An exact copy of the records is needed; please leave the images out.

• • •

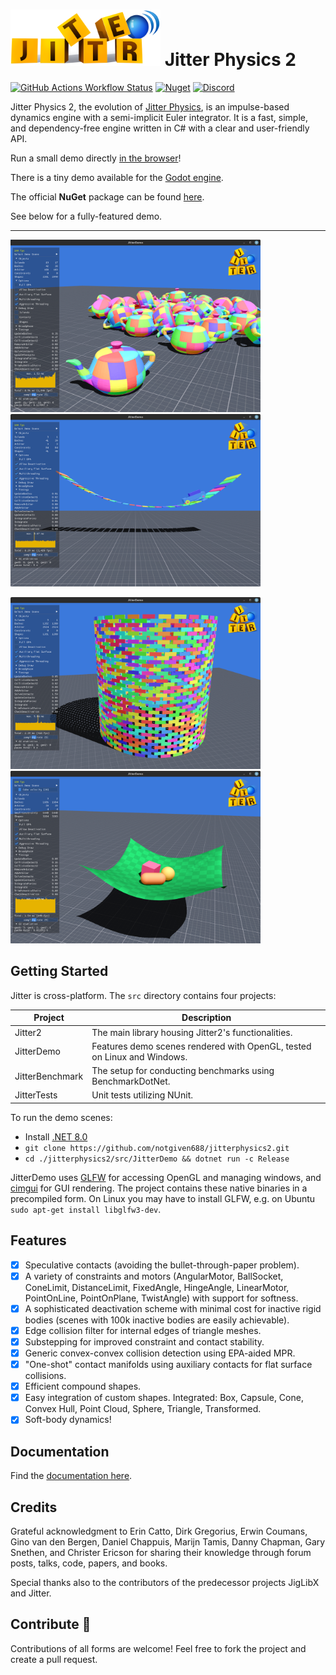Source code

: #  <img src="./media/logo/jitterstringsmallsmall.png" alt="screenshot" width="240"/> Jitter Physics 2

[![GitHub Actions Workflow Status](https://img.shields.io/github/actions/workflow/status/notgiven688/jitterphysics2/jitter-tests.yml?label=JitterTests)](https://github.com/notgiven688/jitterphysics2/actions/workflows/jitter-tests.yml)
[![Nuget](https://img.shields.io/nuget/v/Jitter2?color=yellow)](https://www.nuget.org/packages/Jitter2/)
[![Discord](https://img.shields.io/discord/1213790465225138197?logo=discord&logoColor=lightgray&label=discord&color=blue)](https://discord.gg/7jr3f4edmV)

Jitter Physics 2, the evolution of [Jitter Physics](https://github.com/notgiven688/jitterphysics), is an impulse-based dynamics engine with a semi-implicit Euler integrator. It is a fast, simple, and dependency-free engine written in C# with a clear and user-friendly API.

Run a small demo directly [in the browser](https://jitterphysics.com/AppBundle/index.html)!

There is a tiny demo available for the [Godot engine](other/GodotDemo).

The official **NuGet** package can be found [here](https://www.nuget.org/packages/Jitter2).

See below for a fully-featured demo.

---

<img src="./media/screenshots/jitter_screenshot0.png" alt="screenshot" width="400"/> <img src="./media/screenshots/jitter_screenshot1.png" alt="screenshot" width="400"/>

<img src="./media/screenshots/jitter_screenshot2.png" alt="screenshot" width="400"/> <img src="./media/screenshots/jitter_screenshot4.png" alt="screenshot" width="400"/>

## Getting Started

Jitter is cross-platform. The `src` directory contains four projects:

| Project          | Description                                                |
|------------------|------------------------------------------------------------|
| Jitter2          | The main library housing Jitter2's functionalities.         |
| JitterDemo       | Features demo scenes rendered with OpenGL, tested on Linux and Windows. |
| JitterBenchmark  | The setup for conducting benchmarks using BenchmarkDotNet.  |
| JitterTests      | Unit tests utilizing NUnit.

To run the demo scenes:

- Install [.NET 8.0](https://dotnet.microsoft.com/download/dotnet/8.0)
- `git clone https://github.com/notgiven688/jitterphysics2.git`
- `cd ./jitterphysics2/src/JitterDemo && dotnet run -c Release`

JitterDemo uses [GLFW](https://www.glfw.org/) for accessing OpenGL and managing windows, and [cimgui](https://github.com/cimgui/cimgui) for GUI rendering. The project contains these native binaries in a precompiled form. On Linux you may have to install GLFW, e.g. on Ubuntu `sudo apt-get install libglfw3-dev`.

## Features

- [x] Speculative contacts (avoiding the bullet-through-paper problem).
- [x] A variety of constraints and motors (AngularMotor, BallSocket, ConeLimit, DistanceLimit, FixedAngle, HingeAngle, LinearMotor, PointOnLine, PointOnPlane, TwistAngle) with support for softness.
- [x] A sophisticated deactivation scheme with minimal cost for inactive rigid bodies (scenes with 100k inactive bodies are easily achievable).
- [x] Edge collision filter for internal edges of triangle meshes.
- [x] Substepping for improved constraint and contact stability.
- [x] Generic convex-convex collision detection using EPA-aided MPR.
- [x] "One-shot" contact manifolds using auxiliary contacts for flat surface collisions.
- [x] Efficient compound shapes.
- [x] Easy integration of custom shapes. Integrated: Box, Capsule, Cone, Convex Hull, Point Cloud, Sphere, Triangle, Transformed.
- [x] Soft-body dynamics!

## Documentation

Find the [documentation here](https://notgiven688.github.io/jitterphysics2).

## Credits

Grateful acknowledgment to Erin Catto, Dirk Gregorius, Erwin Coumans, Gino van den Bergen, Daniel Chappuis, Marijn Tamis, Danny Chapman, Gary Snethen, and Christer Ericson for sharing their knowledge through forum posts, talks, code, papers, and books.

Special thanks also to the contributors of the predecessor projects JigLibX and Jitter.

## Contribute 👋

Contributions of all forms are welcome! Feel free to fork the project and create a pull request.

• • •

◆ **SOLUTION TO THIS PROBLEM**
Source code

: #  <img src="./media/logo/jitterstringsmallsmall.png" alt="screenshot" width="240"/> Jitter Physics 2

[![GitHub Actions Workflow Status](https://img.shields.io/github/actions/workflow/status/notgiven688/jitterphysics2/jitter-tests.yml?label=JitterTests)](https://github.com/notgiven688/jitterphysics2/actions/workflows/jitter-tests.yml)
[![Nuget](https://img.shields.io/nuget/v/Jitter2?color=yellow)](https://www.nuget.org/packages/Jitter2/)
[![Discord](https://img.shields.io/discord/1213790465225138197?logo=discord&logoColor=lightgray&label=discord&color=blue)](https://discord.gg/7jr3f4edmV)

Jitter Physics 2, the evolution of [Jitter Physics](https://github.com/notgiven688/jitterphysics), is an impulse-based dynamics engine with a semi-implicit Euler integrator. It is a fast, simple, and dependency-free engine written in C# with a clear and user-friendly API.

Run a small demo directly [in the browser](https://jitterphysics.com/AppBundle/index.html)!

There is a tiny demo available for the [Godot engine](other/GodotDemo).

The official **NuGet** package can be found [here](https://www.nuget.org/packages/Jitter2).

See below for a fully-featured demo.

---

<img src="./media/screenshots/jitter_screenshot0.png" alt="screenshot" width="400"/> <img src="./media/screenshots/jitter_screenshot1.png" alt="screenshot" width="400"/>

<img src="./media/screenshots/jitter_screenshot2.png" alt="screenshot" width="400"/> <img src="./media/screenshots/jitter_screenshot4.png" alt="screenshot" width="400"/>

## Getting Started

Jitter is cross-platform. The `src` directory contains four projects:

| Project          | Description                                                |
|------------------|------------------------------------------------------------|
| Jitter2          | The main library housing Jitter2's functionalities.         |
| JitterDemo       | Features demo scenes rendered with OpenGL, tested on Linux and Windows. |
| JitterBenchmark  | The setup for conducting benchmarks using BenchmarkDotNet.  |
| JitterTests      | Unit tests utilizing NUnit.

To run the demo scenes:

- Install [.NET 8.0](https://dotnet.microsoft.com/download/dotnet/8.0)
- `git clone https://github.com/notgiven688/jitterphysics2.git`
- `cd ./jitterphysics2/src/JitterDemo && dotnet run -c Release`

JitterDemo uses [GLFW](https://www.glfw.org/) for accessing OpenGL and managing windows, and [cimgui](https://github.com/cimgui/cimgui) for GUI rendering. The project contains these native binaries in a precompiled form. On Linux you may have to install GLFW, e.g. on Ubuntu `sudo apt-get install libglfw3-dev`.

## Features

- [x] Speculative contacts (avoiding the bullet-through-paper problem).
- [x] A variety of constraints and motors (AngularMotor, BallSocket, ConeLimit, DistanceLimit, FixedAngle, HingeAngle, LinearMotor, PointOnLine, PointOnPlane, TwistAngle) with support for softness.
- [x] A sophisticated deactivation scheme with minimal cost for inactive rigid bodies (scenes with 100k inactive bodies are easily achievable).
- [x] Edge collision filter for internal edges of triangle meshes.
- [x] Substepping for improved constraint and contact stability.
- [x] Generic convex-convex collision detection using EPA-aided MPR.
- [x] "One-shot" contact manifolds using auxiliary contacts for flat surface collisions.
- [x] Efficient compound shapes.
- [x] Easy integration of custom shapes. Integrated: Box, Capsule, Cone, Convex Hull, Point Cloud, Sphere, Triangle, Transformed.
- [x] Soft-body dynamics!

## Documentation

Find the [documentation here](https://notgiven688.github.io/jitterphysics2).

## Credits

Grateful acknowledgment to Erin Catto, Dirk Gregorius, Erwin Coumans, Gino van den Bergen, Daniel Chappuis, Marijn Tamis, Danny Chapman, Gary Snethen, and Christer Ericson for sharing their knowledge through forum posts, talks, code, papers, and books.

Special thanks also to the contributors of the predecessor projects JigLibX and Jitter.

## Contribute 👋

Contributions of all forms are welcome! Feel free to fork the project and create a pull request.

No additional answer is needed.